We've all seen client applications that do not respond to mouse events or update the display for noticeable periods of time. This delay is likely the result of code holding on to the single UI thread for far too long. Maybe it is waiting for network I/O or maybe it is performing an intensive computation. Meanwhile, the user is left sitting there waiting, as our application grinds to a halt. The answer to this problem is asynchrony.

How is the concept of asynchrony different from parallelism? Parallelism, with which you are quite familiar by this point in the book, is mainly about application performance. Parallelism enables developers to perform CPU intensive work on multiple threads at once, taking advantage of modern multi-core computer architectures. Asynchrony on the other hand, is a superset of concurrency. It includes concurrency as well as other asynchronous calls which are more I/O bound than CPU bound. Let's say you are saving a large file to your hard drive or you want to download some data from the server. These kinds of I/O bound tasks are ideal for asynchrony. Asynchrony is a pattern which yields control instantly, and waits for a callback or other notification to occur before continuing.

So, just do things using an asynchronous pattern and your UI responsiveness problems are solved, right?

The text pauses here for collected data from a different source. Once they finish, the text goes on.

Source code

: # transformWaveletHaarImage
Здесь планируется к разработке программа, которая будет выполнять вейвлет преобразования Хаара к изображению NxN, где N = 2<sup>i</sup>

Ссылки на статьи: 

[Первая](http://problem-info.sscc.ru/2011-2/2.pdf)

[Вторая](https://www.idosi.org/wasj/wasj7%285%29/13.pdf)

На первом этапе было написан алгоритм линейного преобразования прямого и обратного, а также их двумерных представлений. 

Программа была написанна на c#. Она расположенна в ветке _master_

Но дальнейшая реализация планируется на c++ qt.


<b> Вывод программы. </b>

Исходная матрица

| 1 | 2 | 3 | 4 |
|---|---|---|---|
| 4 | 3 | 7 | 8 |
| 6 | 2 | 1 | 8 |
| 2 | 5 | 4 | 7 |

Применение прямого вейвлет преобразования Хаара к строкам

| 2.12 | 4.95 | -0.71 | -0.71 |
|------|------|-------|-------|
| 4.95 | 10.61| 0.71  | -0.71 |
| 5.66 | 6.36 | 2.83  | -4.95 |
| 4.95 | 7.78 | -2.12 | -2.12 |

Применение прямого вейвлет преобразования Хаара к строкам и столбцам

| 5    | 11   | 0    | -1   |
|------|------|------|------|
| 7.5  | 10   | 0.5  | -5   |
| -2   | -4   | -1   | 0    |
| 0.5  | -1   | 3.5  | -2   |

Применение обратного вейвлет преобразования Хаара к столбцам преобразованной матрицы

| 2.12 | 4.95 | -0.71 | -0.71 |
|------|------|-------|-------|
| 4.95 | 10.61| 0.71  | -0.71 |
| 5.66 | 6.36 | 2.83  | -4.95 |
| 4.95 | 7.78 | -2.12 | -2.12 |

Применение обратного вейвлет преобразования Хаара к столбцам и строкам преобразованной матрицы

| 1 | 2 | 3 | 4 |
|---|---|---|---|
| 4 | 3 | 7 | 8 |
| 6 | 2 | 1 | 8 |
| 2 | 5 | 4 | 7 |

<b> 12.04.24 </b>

Well, yes, but there is one small problem. Asynchronous code is difficult, at least historically speaking. However, asynchrony is taking a huge leap forward in terms of usability. Microsoft has delivered this by building on the Task functionality in .NET 4.5, as well as the addition of two new keywords to the .NET Framework: async and await.

In this chapter, we will walk through several recipes that show how to maintain a responsive UI or scalable services by using the new Task-based Asynchronous Pattern (TAP) of the .NET Framework 4.5.